On Windows | Teen Ink

On Windows

September 6, 2013
By brittydoodles BRONZE, Easton, Connecticut
brittydoodles BRONZE, Easton, Connecticut
2 articles 0 photos 0 comments

I wish my house had, not walls, but windows. Tall ones. Windows that stretched along where the walls would have been, windows for ceilings, windows for beams, windows for support, windows arching around as rotundas, windows slanting and angled as roofs, windows beneath my feet at the floor. Windows everywhere. Forgetting the impossible danger such a house would impose upon its inhabitants, that is where I would like to live. In a house made of windows. There’s no privacy, but set the house far enough back in the woods and trees can act as barriers for privacy.

Think of it: I could lay my bed down on any floor and still have a view of the stars in the night sky. I would have the sun wake me up every morning and have the sun put me to sleep every night. I could watch the birds migrate north to south, south to north, every day, every hour that they happened to fly by. I would see each deer tromping through my yard, each coyote, each small fox that happened to stumble by. I would be able to look up in the rain and see the water dripping onto my ceiling; I would watch as it pooled at the top before being blown onto the sides, and then I would watch as it slowly dribbled down the windowed walls.
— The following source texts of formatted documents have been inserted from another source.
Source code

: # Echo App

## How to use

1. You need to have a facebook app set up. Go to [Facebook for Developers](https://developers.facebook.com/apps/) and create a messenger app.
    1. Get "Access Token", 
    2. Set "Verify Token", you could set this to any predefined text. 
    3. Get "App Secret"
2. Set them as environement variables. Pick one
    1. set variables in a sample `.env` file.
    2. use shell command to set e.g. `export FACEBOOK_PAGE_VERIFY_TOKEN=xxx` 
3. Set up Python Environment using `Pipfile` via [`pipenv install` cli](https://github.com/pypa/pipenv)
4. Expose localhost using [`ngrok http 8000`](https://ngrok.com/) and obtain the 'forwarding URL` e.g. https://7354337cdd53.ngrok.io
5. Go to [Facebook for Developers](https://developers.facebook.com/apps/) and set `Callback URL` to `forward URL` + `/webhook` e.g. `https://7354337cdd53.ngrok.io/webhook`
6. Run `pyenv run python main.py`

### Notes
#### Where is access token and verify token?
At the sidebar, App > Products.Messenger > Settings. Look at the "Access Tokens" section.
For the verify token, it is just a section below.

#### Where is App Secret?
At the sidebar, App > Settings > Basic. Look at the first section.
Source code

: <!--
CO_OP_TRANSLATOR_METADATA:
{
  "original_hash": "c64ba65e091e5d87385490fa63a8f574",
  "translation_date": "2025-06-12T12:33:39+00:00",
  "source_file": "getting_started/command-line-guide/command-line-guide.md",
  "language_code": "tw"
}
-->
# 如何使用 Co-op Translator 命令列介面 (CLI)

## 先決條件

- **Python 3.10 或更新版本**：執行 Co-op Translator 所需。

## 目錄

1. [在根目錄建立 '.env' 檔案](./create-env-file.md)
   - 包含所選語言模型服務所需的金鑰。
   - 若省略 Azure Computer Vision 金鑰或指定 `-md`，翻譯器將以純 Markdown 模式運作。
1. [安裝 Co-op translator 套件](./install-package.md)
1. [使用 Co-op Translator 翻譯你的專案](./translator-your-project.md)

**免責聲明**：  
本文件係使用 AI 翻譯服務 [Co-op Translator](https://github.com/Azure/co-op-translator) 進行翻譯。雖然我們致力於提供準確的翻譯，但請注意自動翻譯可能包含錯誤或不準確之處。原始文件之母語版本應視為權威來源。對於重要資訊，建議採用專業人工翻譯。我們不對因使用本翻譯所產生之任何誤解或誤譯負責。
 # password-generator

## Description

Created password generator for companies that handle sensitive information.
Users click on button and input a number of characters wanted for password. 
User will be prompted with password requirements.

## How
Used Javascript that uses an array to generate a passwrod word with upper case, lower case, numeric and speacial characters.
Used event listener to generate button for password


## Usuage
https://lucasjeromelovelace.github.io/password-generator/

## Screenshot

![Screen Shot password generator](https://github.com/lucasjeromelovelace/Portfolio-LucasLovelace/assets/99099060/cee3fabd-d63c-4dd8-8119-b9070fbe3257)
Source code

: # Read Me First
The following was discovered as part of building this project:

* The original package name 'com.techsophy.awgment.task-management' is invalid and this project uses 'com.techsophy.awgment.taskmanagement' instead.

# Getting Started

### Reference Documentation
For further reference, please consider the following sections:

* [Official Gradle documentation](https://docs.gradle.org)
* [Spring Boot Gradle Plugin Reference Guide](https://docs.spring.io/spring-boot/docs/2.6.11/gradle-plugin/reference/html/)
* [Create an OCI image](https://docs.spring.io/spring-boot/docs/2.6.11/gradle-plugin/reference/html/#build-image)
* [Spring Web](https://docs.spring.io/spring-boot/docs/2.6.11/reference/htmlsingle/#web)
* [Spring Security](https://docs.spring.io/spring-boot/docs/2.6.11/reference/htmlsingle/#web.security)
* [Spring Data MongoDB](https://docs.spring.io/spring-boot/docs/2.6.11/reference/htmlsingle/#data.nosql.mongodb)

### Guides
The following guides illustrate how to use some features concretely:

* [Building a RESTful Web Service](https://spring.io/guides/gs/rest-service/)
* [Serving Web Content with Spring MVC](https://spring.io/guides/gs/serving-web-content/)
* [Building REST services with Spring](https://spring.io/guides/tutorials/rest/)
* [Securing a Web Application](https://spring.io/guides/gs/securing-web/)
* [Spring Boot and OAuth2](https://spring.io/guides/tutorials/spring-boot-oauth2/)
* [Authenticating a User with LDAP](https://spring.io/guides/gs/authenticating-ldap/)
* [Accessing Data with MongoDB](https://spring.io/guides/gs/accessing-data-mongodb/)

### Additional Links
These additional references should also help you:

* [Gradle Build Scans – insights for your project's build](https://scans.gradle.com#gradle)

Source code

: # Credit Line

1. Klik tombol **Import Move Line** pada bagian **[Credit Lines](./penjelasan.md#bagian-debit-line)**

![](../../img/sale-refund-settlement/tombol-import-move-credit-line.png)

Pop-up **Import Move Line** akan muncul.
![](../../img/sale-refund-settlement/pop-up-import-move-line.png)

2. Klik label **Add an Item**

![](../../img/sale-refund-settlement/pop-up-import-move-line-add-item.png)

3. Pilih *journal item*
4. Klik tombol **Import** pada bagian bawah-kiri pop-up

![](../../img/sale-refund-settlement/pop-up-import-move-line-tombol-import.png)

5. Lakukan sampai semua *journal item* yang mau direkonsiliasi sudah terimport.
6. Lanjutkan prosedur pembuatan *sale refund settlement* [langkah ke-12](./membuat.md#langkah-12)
And then later, when the lightning would come, I could stand anywhere at all in my house and see it all; I would be safe within the coverage of my home but would rarely miss a strike; I could watch as each current came down to touch a finger to a part of this Earth of ours.

A house such as this was once featured in a nightmare of mine, as part of the nightmare, part of what I feared. You see, in the dream my house was transformed into a house of windows such as the one I describe, but I became terrified it would shatter. No matter that the bad luck comes with a shattered mirror, not a shattered window, I still was forced to stand under its protection shivering at the thought of its glass coming down on me. Raining down on me. I imagine now that it may have been rather beautiful, actually, to see a house of windows come down like that. It would be like rain but it would reflect itself, the glass throwing light and perhaps moments of color, the glass coming down like rain but both less ephemeral and more ephemeral than the rain would be. Less, because when it falls it will stay on the ground; it will keep its shape, it won’t evaporate, condense, form some kind of strange, glassy, reflective cloud as soon as the sun has inhaled it into the sky for another cycle. But also more, because it will be in the air for only seconds until the windows and walls of the house are gone and all that’s left is open air, no windows any longer to reflect or protect against it. Just an empty space, in seconds, empty air, unlike the rain that falls and falls for minutes, or even hours, or even days.

But I don’t know––I think I’d like to see it. I want to hear the sounds. The shattering of a house of glass, a house of windows. I’ve come to rather like sudden, loud sounds: thunder, fireworks, so why not glass? I wonder how different the before and after would look; one with windows, one without; perhaps no one would even notice the absense. It would be the same as before, maybe the view just slightly less twirled and shifted than the air already makes it. Glass replaced with nothingness; will I know the difference? If the house shatters and no one is around to hear it, does it make a sound? If the windows break but evaporate into clouds before anyone sees it, will anyone realize it was ever there, or is now gone? Do I really want a house of windows or do I just not want a house at all? Sometimes I wonder.